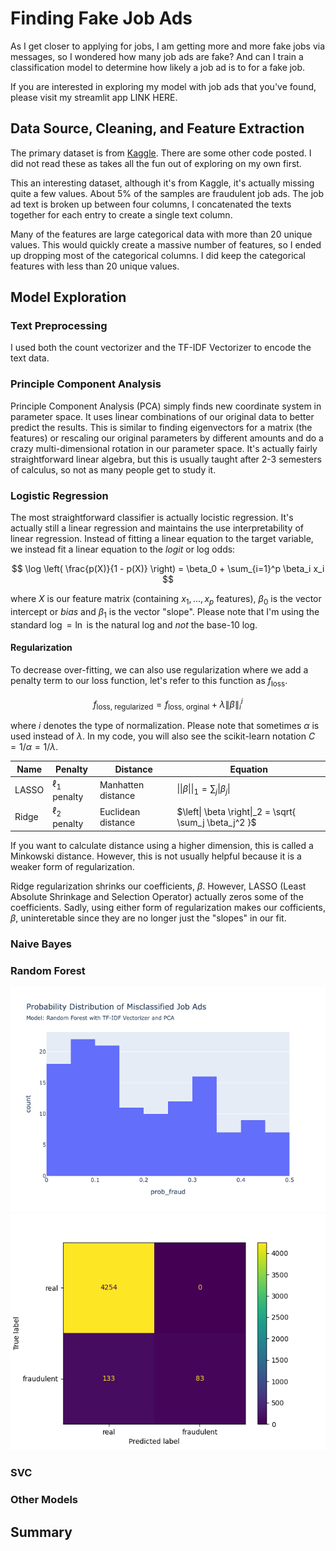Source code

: # Finding Fake Job Ads

As I get closer to applying for jobs, I am getting more and more fake jobs via messages, so I wondered how many job ads are fake?  And can I train a classification model to determine how likely a job ad is to for a fake job.  

If you are interested in exploring my model with job ads that you've found, please visit my streamlit app LINK HERE.

## Data Source, Cleaning, and Feature Extraction

The primary dataset is from [Kaggle](https://www.kaggle.com/datasets/shivamb/real-or-fake-fake-jobposting-prediction).  There are some other code posted.  I did not read these as takes all the fun out of exploring on my own first.

This an interesting dataset, although it's from Kaggle, it's actually missing quite a few values.  About 5% of the samples are fraudulent job ads.  The job ad text is broken up between four columns, I concatenated the texts together for each entry to create a single text column.  

Many of the features are large categorical data with more than 20 unique values.  This would quickly create a massive number of features, so I ended up dropping most of the categorical columns.  I did keep the categorical features with less than 20 unique values.


## Model Exploration

### Text Preprocessing
I used both the count vectorizer and the TF-IDF Vectorizer to encode the text data.  


### Principle Component Analysis

Principle Component Analysis (PCA) simply finds new coordinate system in parameter space.  It uses linear combinations of our original data to better predict the results.  This is similar to finding eigenvectors for a matrix (the features) or rescaling our original parameters by different amounts and do a crazy multi-dimensional rotation in our parameter space.  It's actually fairly straightforward linear algebra, but this is usually taught after 2-3 semesters of calculus, so not as many people get to study it.  

### Logistic Regression

The most straightforward classifier is actually locistic regression.  It's actually still a linear regression and maintains the use interpretability of linear regression.  Instead of fitting a linear equation to the target variable, we instead fit a linear equation to the _logit_ or log odds:

$$ \log \left( \frac{p(X)}{1 - p(X)} \right) = \beta_0 + \sum_{i=1}^p \beta_i x_i $$

where $X$ is our feature matrix (containing $x_1, \dots, x_p$ features), $\beta_0$ is the vector intercept or _bias_ and $\beta_1$ is the vector "slope".  Please note that I'm using the standard $\log = \ln$ is the natural log and _not_ the base-10 log.   

#### Regularization

To decrease over-fitting, we can also use regularization where we add a penalty term to our loss function, let's refer to this function as $f_\text{loss}$.

$$ f_\text{loss, regularized} =  f_\text{loss, orginal} + \lambda \left\| \beta \right\|^i_i $$

where $i$ denotes the type of normalization.  Please note that sometimes $\alpha$ is used instead of $\lambda$.  In my code, you will also see the scikit-learn notation $C = 1/\alpha = 1/\lambda$.

| Name  | Penalty          | Distance           | Equation                                                         |
| ----- | ---------------- | ------------------ | ---------------------------------------------------------------- |
| LASSO | $\ell_1$ penalty | Manhatten distance | $\left\|\| \beta \right\|\|_1 = \sum_j \left\| \beta_j \right\|$ |
| Ridge | $\ell_2$ penalty | Euclidean distance | $\left\| \beta \right\|_2 = \sqrt{ \sum_j \beta_j^2 }$           |

If you want to calculate distance using a higher dimension, this is called a Minkowski distance.  However, this is not usually helpful because it is a weaker form of regularization.  

Ridge regularization shrinks our coefficients, $\beta$.  However, LASSO (Least Absolute Shrinkage and Selection Operator) actually zeros some of the coefficients.  Sadly, using either form of regularization makes our cofficients, $\beta$, uninteretable since they are no longer just the "slopes" in our fit.

### Naive Bayes


### Random Forest

<img src="./images/hist_random_pca.png"><img src="./images/cm_random_pca.png">


### SVC

### Other Models

## Summary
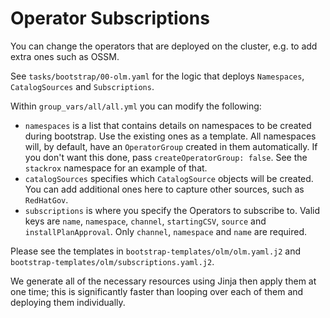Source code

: # Operator Subscriptions

You can change the operators that are deployed on the cluster, e.g. to add extra ones such as OSSM.

See `tasks/bootstrap/00-olm.yaml` for the logic that deploys `Namespaces`, `CatalogSources` and `Subscriptions`.

Within `group_vars/all/all.yml` you can modify the following:

* `namespaces` is a list that contains details on namespaces to be created during bootstrap. Use the
  existing ones as a template. All namespaces will, by default, have an `OperatorGroup` created in them
  automatically. If you don't want this done, pass `createOperatorGroup: false`. See the `stackrox`
  namespace for an example of that.
* `catalogSources` specifies which `CatalogSource` objects will be created. You can add additional ones
  here to capture other sources, such as `RedHatGov`.
* `subscriptions` is where you specify the Operators to subscribe to. Valid keys are `name`, `namespace`,
  `channel`, `startingCSV`, `source` and `installPlanApproval`. Only `channel`, `namespace` and `name` are required.

Please see the templates in `bootstrap-templates/olm/olm.yaml.j2` and `bootstrap-templates/olm/subscriptions.yaml.j2`.

We generate all of the necessary resources using Jinja then apply them at one time; this is significantly faster
than looping over each of them and deploying them individually.
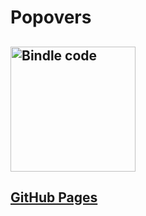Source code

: # Popovers

## <img src="https://ci.appveyor.com/api/projects/status/github/NimbleFish/popovers?svg=true" width=200 alt="Bindle code" />

## <a href="https://nimblefish.github.io/popovers/dist/">GitHub Pages</a>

### What is expected:
Using the data above, reproduce exactly the lines between those holding "As I get closer" and "This an interesting", inclusive, and no others.

### Response for this exercise:
As I get closer to applying for jobs, I am getting more and more fake jobs via messages, so I wondered how many job ads are fake?  And can I train a classification model to determine how likely a job ad is to for a fake job.  

If you are interested in exploring my model with job ads that you've found, please visit my streamlit app LINK HERE.

## Data Source, Cleaning, and Feature Extraction

The primary dataset is from [Kaggle](https://www.kaggle.com/datasets/shivamb/real-or-fake-fake-jobposting-prediction).  There are some other code posted.  I did not read these as takes all the fun out of exploring on my own first.

This an interesting dataset, although it's from Kaggle, it's actually missing quite a few values.  About 5% of the samples are fraudulent job ads.  The job ad text is broken up between four columns, I concatenated the texts together for each entry to create a single text column.  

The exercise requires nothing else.